**Activity:** First find the line with "climate, are intrinsically" in the entries below, then set down exactly every line through the line with "From the vast", that line included.

----- Material for this exercise

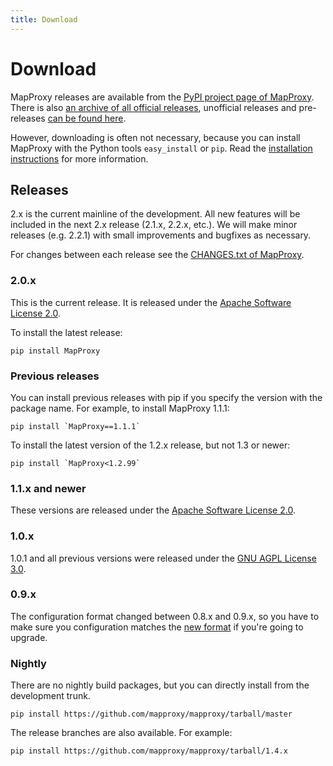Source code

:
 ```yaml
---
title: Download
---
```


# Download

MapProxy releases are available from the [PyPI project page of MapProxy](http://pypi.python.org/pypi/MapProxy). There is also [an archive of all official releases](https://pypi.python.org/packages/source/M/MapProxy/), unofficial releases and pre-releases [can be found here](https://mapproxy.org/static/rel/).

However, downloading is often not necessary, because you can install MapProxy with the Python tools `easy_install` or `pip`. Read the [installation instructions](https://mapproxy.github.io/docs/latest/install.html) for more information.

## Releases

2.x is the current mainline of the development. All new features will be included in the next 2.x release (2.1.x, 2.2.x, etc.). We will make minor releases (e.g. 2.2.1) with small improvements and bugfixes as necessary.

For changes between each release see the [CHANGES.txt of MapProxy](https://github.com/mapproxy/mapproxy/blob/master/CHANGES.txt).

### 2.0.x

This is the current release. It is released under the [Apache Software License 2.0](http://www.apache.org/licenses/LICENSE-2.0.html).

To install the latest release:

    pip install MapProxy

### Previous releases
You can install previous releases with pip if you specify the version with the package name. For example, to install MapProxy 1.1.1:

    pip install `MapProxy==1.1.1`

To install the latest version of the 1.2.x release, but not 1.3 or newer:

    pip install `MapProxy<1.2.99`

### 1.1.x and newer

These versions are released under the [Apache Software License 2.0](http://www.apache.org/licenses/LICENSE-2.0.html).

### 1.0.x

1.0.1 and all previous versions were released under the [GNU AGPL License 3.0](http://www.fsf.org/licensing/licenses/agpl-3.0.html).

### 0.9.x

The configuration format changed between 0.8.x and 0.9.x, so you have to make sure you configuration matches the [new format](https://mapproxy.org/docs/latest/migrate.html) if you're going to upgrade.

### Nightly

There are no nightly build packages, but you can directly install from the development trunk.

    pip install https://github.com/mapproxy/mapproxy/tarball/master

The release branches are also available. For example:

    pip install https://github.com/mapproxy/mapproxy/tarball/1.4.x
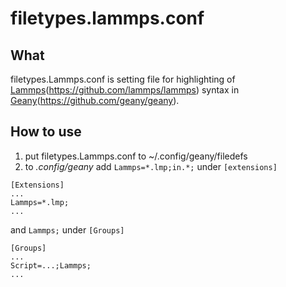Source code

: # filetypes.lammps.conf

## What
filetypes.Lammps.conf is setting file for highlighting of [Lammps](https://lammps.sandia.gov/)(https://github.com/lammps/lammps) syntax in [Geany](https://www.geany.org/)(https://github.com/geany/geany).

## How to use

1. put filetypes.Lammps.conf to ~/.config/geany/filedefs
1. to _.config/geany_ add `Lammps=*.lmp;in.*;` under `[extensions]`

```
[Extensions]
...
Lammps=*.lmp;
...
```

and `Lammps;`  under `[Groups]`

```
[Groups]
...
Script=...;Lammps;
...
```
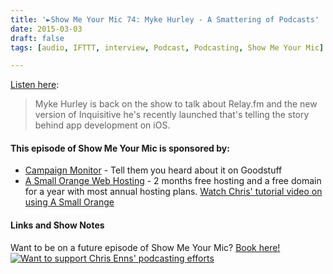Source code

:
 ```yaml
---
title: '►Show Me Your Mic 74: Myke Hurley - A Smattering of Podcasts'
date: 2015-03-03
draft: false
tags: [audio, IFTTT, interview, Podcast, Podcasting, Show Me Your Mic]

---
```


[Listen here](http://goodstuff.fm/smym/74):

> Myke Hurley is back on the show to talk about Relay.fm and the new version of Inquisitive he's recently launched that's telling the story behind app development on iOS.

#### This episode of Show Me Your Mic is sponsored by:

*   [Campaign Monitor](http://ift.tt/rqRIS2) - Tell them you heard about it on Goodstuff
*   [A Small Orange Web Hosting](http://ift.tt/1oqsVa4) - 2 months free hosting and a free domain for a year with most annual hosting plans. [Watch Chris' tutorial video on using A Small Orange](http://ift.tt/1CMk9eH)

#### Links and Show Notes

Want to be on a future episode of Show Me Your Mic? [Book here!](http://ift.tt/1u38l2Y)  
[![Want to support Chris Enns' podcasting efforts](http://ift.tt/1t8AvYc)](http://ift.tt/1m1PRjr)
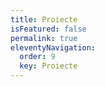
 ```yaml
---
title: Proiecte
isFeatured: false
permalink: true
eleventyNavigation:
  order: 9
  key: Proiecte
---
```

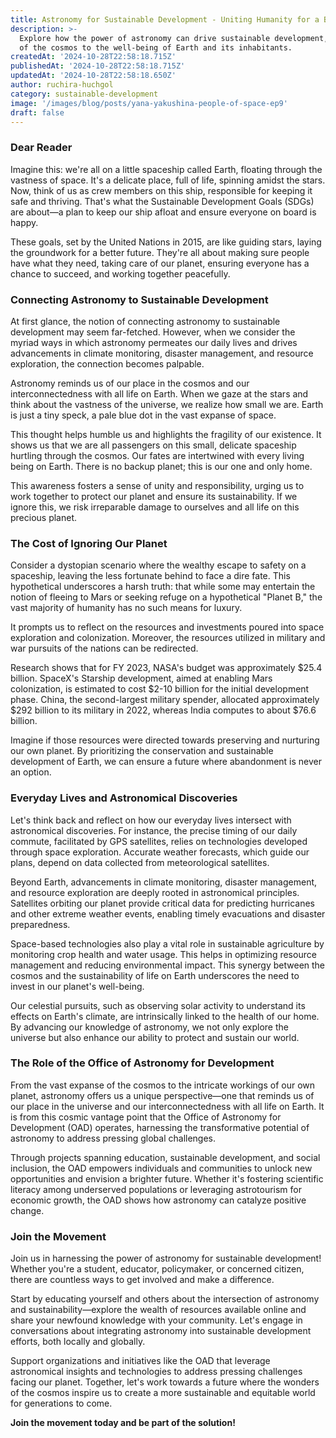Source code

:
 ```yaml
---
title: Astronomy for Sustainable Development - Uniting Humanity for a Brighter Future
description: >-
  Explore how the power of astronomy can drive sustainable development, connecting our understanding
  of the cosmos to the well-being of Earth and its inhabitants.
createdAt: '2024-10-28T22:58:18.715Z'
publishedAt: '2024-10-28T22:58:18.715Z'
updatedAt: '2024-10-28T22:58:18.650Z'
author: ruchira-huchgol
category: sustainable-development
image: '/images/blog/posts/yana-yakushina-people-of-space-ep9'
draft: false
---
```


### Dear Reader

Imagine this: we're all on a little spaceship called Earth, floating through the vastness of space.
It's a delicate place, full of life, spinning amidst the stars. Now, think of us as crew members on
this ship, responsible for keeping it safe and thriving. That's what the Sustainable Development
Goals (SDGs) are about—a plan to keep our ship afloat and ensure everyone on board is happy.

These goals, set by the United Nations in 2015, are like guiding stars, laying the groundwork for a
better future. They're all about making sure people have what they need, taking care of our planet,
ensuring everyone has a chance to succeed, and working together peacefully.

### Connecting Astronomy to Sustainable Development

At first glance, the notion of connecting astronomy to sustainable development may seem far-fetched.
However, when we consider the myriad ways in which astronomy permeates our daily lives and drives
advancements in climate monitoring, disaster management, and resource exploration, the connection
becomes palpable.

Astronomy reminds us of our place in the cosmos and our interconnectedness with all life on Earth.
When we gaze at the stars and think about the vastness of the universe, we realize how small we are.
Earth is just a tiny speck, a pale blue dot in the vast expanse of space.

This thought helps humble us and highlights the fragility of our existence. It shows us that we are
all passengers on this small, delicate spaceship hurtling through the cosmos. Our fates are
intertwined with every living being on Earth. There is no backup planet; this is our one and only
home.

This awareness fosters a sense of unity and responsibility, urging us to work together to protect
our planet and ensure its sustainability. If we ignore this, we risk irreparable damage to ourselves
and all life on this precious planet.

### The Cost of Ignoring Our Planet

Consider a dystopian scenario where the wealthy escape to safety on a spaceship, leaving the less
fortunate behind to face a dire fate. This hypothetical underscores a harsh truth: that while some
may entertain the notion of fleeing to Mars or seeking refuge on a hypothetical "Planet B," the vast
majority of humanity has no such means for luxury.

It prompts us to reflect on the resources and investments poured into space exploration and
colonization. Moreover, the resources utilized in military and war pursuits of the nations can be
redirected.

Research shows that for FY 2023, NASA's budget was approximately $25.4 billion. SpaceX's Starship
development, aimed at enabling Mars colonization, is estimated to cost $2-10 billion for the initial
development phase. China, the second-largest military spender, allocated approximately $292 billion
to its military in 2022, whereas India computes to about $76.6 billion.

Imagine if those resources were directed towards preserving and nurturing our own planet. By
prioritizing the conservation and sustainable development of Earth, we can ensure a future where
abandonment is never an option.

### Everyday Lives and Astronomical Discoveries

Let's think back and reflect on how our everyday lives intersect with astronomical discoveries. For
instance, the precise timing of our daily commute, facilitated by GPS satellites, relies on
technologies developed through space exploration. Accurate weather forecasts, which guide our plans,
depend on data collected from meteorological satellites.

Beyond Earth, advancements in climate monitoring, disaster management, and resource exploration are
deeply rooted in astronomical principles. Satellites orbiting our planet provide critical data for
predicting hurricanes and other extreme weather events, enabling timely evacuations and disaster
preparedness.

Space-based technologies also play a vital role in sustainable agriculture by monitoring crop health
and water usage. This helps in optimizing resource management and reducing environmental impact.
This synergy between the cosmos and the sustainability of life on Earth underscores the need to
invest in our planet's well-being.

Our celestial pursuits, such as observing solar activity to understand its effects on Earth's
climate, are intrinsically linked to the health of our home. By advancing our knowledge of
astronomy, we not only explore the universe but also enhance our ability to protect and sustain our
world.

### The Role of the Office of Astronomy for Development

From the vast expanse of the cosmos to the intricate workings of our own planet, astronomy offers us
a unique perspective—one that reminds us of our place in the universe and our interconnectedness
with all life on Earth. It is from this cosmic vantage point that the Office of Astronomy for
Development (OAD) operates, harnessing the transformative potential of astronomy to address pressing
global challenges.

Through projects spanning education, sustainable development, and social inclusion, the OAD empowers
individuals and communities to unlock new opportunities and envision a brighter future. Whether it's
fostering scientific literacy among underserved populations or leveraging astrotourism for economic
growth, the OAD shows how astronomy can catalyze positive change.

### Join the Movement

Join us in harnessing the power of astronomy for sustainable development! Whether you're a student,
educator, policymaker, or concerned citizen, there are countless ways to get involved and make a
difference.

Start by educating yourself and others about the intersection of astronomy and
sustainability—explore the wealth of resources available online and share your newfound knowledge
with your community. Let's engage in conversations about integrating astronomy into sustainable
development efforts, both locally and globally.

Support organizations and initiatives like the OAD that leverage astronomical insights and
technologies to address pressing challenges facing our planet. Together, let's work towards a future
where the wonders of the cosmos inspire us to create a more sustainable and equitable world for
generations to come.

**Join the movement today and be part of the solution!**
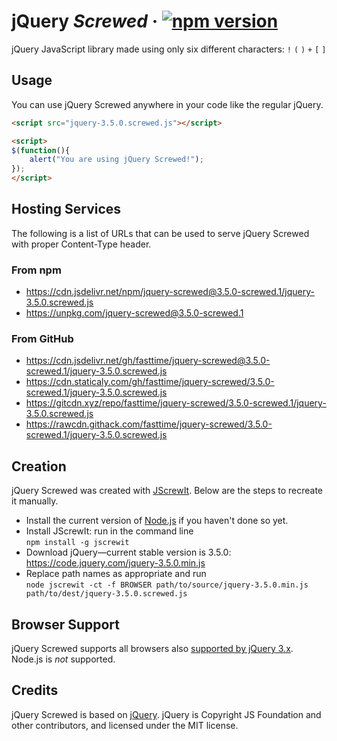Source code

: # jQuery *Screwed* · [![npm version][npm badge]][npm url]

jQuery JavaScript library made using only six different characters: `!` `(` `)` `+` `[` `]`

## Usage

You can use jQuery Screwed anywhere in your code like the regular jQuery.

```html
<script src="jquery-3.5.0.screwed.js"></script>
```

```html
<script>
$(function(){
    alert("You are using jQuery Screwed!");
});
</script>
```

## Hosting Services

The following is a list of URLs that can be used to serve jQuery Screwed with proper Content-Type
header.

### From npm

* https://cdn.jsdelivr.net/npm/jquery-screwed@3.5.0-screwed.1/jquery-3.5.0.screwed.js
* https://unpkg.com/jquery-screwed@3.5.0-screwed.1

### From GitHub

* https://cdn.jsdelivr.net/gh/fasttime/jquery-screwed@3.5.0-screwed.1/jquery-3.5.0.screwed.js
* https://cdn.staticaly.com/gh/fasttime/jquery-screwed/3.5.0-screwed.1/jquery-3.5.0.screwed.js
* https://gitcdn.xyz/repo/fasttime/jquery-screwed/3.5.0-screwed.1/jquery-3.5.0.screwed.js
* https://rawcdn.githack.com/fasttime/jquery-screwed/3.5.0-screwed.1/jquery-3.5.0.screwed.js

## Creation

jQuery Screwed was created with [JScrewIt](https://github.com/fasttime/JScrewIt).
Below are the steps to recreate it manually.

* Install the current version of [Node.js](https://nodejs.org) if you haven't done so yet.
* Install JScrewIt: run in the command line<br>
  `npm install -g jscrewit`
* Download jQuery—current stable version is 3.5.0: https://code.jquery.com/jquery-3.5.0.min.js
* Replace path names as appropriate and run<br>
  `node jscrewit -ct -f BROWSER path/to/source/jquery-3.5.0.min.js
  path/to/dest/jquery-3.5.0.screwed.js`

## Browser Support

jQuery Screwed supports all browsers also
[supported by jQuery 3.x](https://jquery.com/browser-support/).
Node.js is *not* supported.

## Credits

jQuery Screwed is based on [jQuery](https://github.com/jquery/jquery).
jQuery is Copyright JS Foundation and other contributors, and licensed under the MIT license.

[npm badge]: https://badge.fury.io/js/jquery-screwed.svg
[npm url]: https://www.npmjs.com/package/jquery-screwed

----------
----- Material for this exercise

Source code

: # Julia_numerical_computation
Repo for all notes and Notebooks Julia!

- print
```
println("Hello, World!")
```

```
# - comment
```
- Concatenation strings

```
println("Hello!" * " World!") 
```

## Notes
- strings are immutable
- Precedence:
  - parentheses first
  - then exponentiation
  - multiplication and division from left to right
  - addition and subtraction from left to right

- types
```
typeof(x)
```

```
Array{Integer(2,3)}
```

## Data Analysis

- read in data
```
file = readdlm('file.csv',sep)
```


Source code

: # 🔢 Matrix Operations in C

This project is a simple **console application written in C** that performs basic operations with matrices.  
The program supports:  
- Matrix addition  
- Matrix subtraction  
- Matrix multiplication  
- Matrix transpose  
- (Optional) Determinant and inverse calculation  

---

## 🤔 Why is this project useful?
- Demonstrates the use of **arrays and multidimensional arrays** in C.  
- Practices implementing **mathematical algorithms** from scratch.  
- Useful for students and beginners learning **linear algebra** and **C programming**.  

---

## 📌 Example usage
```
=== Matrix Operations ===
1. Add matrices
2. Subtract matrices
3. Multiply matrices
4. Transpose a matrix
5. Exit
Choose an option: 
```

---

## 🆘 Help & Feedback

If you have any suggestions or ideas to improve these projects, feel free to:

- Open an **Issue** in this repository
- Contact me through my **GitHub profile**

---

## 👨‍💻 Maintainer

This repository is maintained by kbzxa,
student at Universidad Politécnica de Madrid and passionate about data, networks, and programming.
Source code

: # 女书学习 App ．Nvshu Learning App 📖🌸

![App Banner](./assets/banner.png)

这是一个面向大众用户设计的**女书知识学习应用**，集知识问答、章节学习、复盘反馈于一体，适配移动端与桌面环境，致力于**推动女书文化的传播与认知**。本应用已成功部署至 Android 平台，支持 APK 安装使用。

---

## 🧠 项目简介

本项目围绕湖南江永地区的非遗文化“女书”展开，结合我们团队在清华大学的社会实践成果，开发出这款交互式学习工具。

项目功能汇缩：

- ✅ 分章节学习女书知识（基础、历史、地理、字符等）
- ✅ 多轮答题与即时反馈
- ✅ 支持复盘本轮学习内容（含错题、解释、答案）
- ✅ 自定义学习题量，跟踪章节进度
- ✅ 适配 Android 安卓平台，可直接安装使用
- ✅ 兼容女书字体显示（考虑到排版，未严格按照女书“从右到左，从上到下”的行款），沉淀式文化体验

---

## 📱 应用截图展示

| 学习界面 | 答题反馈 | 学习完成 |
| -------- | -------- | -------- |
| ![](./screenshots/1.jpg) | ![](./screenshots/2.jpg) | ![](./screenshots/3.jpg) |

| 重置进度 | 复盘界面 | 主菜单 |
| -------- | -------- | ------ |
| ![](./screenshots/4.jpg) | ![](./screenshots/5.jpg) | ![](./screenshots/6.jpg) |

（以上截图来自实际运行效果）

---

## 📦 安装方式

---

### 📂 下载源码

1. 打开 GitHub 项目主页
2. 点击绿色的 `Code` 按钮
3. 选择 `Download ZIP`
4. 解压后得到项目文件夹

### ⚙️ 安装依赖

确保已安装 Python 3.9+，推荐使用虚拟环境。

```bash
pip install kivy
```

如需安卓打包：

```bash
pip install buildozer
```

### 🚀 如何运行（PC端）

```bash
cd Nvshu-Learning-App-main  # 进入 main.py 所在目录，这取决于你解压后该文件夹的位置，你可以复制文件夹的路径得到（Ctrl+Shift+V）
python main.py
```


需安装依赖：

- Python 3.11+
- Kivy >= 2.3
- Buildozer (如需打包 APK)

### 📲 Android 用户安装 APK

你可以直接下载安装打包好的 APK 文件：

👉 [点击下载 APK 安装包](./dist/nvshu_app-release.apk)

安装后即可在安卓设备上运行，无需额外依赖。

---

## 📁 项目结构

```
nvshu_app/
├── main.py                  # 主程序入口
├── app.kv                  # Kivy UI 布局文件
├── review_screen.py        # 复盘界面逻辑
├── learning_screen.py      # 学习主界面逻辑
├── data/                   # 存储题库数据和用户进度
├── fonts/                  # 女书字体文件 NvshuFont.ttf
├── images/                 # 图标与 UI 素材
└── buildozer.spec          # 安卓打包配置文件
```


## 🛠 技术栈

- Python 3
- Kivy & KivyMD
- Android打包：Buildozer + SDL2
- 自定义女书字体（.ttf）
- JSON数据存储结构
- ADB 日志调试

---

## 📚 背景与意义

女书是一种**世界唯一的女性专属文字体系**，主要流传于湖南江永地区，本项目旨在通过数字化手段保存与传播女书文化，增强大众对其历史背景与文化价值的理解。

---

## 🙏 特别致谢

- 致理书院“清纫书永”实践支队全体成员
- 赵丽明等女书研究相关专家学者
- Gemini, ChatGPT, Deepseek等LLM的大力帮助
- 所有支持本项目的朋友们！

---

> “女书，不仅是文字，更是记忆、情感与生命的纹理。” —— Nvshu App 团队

----------
----- Material for this exercise

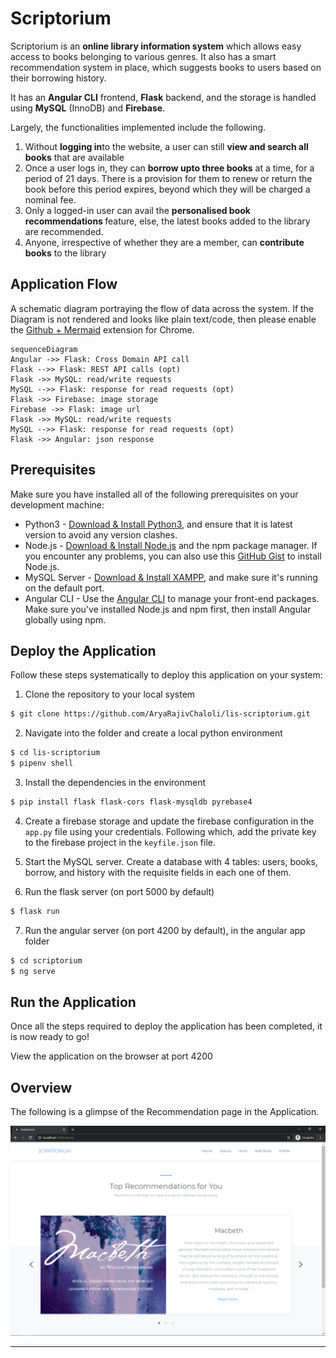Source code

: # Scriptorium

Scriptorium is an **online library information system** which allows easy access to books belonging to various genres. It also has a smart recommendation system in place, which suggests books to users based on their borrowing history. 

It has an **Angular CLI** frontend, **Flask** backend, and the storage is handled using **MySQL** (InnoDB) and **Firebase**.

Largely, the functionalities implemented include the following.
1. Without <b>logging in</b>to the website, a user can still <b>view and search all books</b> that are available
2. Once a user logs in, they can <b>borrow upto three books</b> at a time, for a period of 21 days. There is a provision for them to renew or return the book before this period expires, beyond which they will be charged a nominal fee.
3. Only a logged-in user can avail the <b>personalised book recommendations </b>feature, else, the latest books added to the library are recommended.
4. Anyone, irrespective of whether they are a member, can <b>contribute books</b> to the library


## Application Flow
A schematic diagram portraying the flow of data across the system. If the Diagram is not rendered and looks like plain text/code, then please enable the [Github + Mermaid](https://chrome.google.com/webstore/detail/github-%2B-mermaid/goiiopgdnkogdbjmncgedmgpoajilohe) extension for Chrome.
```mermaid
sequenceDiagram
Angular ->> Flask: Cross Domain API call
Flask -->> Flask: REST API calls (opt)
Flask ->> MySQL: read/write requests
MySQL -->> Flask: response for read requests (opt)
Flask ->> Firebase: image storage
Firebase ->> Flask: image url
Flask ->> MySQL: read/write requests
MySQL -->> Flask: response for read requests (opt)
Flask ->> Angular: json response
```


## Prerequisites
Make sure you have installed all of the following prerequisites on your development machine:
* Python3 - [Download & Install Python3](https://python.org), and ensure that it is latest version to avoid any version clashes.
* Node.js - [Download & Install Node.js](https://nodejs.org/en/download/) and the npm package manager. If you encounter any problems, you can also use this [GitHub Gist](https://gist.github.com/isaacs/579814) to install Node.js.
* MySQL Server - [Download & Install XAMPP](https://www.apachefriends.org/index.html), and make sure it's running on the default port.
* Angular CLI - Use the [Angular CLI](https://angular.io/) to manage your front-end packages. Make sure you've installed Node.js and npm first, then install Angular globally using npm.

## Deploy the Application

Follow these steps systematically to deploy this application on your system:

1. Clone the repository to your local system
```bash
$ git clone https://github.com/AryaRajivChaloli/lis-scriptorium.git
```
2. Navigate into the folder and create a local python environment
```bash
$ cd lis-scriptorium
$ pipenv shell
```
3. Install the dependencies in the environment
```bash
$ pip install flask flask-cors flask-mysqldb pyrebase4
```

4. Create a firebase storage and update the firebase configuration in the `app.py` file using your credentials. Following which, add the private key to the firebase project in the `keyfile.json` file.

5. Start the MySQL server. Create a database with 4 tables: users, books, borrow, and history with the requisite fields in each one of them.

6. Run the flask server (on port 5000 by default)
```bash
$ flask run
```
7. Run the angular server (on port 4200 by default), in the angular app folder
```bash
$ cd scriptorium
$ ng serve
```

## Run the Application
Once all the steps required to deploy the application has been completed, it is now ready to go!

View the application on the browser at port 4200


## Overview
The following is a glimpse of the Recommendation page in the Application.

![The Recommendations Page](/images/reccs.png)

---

----------

**Task result:**
climate, are intrinsically linked to the health of our home. By advancing our knowledge of
astronomy, we not only explore the universe but also enhance our ability to protect and sustain our
world.

### The Role of the Office of Astronomy for Development

From the vast expanse of the cosmos to the intricate workings of our own planet, astronomy offers us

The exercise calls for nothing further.